However, while a model may in such a case also have epistemic purposes, the appearance of reducibility to epistemic purposes is deceptive. It is useful here to again consult Austin’s analysis. Austin noted that certain relations hold between performatives and constatives; for instance, if the performative “I apologize” is felicitous, the statement that I am apologizing is true (1962, 53). There are similar relations between performative model uses and predictions that are based on those models. Let’s focus, for the moment, on model uses (such as in mechanism design) that are intended to make a target resemble the model in relevant aspects.Footnote 7 In these cases, certain logical relations will hold; in particular, if the use of a model is successful in performing its target, then a prediction based on that model will come out true. Note that the converse is not the case: A true prediction does not imply a felicitous model use, as the prediction could be true for other reasons. For example, the Black–Scholes–Merton model came to be used by stockbrokers to set option prices and to buy and sell options, which in turn generated price patterns resembling those predicted by the model (see MacKenzie Reference MacKenzie2006b). It was a serious possibility, however, that the model was simply very good at predicting price patterns in the market (i.e., patterns that would have materialized without the practical use of the model), and it took considerable efforts to work out that this was not so (Rubinstein Reference Rubinstein1985). So, if a purpose of the model was to align the practice of option pricing, the achievement of this purpose could not have been assessed by asking whether it was adequate for predicting market outcomes.Footnote 8

Similarly for the policy case previously mentioned: whether the use of the model has causally contributed to a specific outcome cannot be assessed by asking whether the model accurately predicted this, as the latter does not imply the truth of the former. For example, suppose the aim is to have a certain percentage of the population vaccinated against a communicable disease, and the modelers, using a rational choice model, advise the policy maker to provide financial incentives to reach this goal. Suppose that the policy maker heeds their advice, but even though the critical vaccine uptake is indeed reached, this wasn’t due to the implemented policy; rather, the outcome would have come about anyway, say, because people care for the health of their loved ones. So, unbeknownst to the modelers, even though they provided a true prediction, their use of the model was unhappy—it did not change the observable outcome.

At this point, it might be objected that the modelers’ prediction was true for the wrong reasons—that people’s motivation to get vaccinated was altruistic rather than selfish (as assumed in the model). Perhaps, then, we should instead look at the explanation that the model provided, which was false. But suppose the explanation were true; for instance, suppose people really did get vaccinated because of the incentives provided, which the model correctly describes. However, the policy led to a crowding out of their altruistic incentives, and had the mechanism not been implemented, the resulting vaccine uptake would still have been identical. What the example shows is that true prediction doesn’t imply felicitous model use, and neither does true explanation.Footnote 9 The appearance of reducibility to these epistemic purposes is thus deceiving.

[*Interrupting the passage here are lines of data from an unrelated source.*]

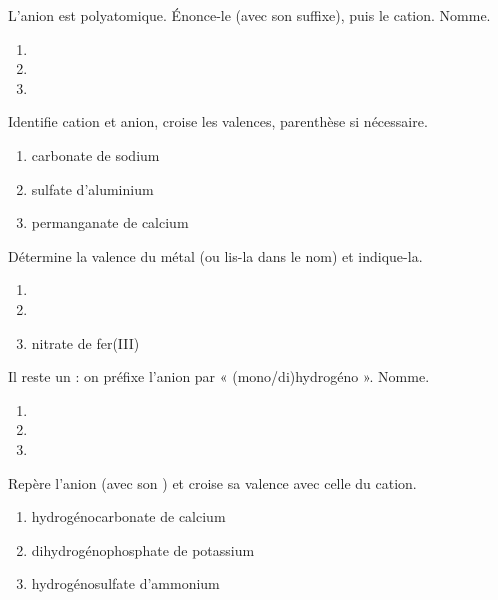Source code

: \documentclass[11pt,a4paper]{article}
\begin{document}
\begin{exo}
L'anion est polyatomique. Énonce-le (avec son suffixe), puis le cation. Nomme.
\begin{enumerate}[label=\alph*)]
  \item {}
  \item {}
  \item {}
\end{enumerate}
\end{exo}

\begin{exo}
Identifie cation et anion, croise les valences, parenthèse si nécessaire.
\begin{enumerate}[label=\alph*)]
  \item carbonate de sodium
  \item sulfate d'aluminium
  \item permanganate de calcium
\end{enumerate}
\end{exo}

\begin{exo}
Détermine la valence du métal (ou lis-la dans le nom) et indique-la.
\begin{enumerate}[label=\alph*)]
  \item {}
  \item {}
  \item nitrate de fer(III)
\end{enumerate}
\end{exo}

\begin{exo}
Il reste un  : on préfixe l'anion par « (mono/di)hydrogéno ». Nomme.
\begin{enumerate}[label=\alph*)]
  \item {}
  \item {}
  \item {}
\end{enumerate}
\end{exo}

\begin{exo}
Repère l'anion (avec son ) et croise sa valence avec celle du cation.
\begin{enumerate}[label=\alph*)]
  \item hydrogénocarbonate de calcium
  \item dihydrogénophosphate de potassium
  \item hydrogénosulfate d'ammonium
\end{enumerate}
\end{exo}
\end{document}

Finally, not all performative model uses are of the kind that we have so far considered. In cases of “counterperformativity” the use of a model influences an outcome in such a way that it resembles it less (Mackenzie Reference MacKenzie2006a). For instance, some dire, worst-case projections of the course of an epidemic might lead to individuals practicing increased social distancing, which may in turn prevent the worst case from materializing (van Basshuysen et al. Reference van Basshuysen, White, Khosrowi and Frisch2021). In such cases, it is even less plausible that a model’s felicity could be reduced to epistemic purposes; that a model was designed to provide a false prediction, for instance, seems to be an absurd proposition. Counterperformativity, however, gives rise to a concern with respect to the legitimacy of performativity as a model purpose, to which we turn now.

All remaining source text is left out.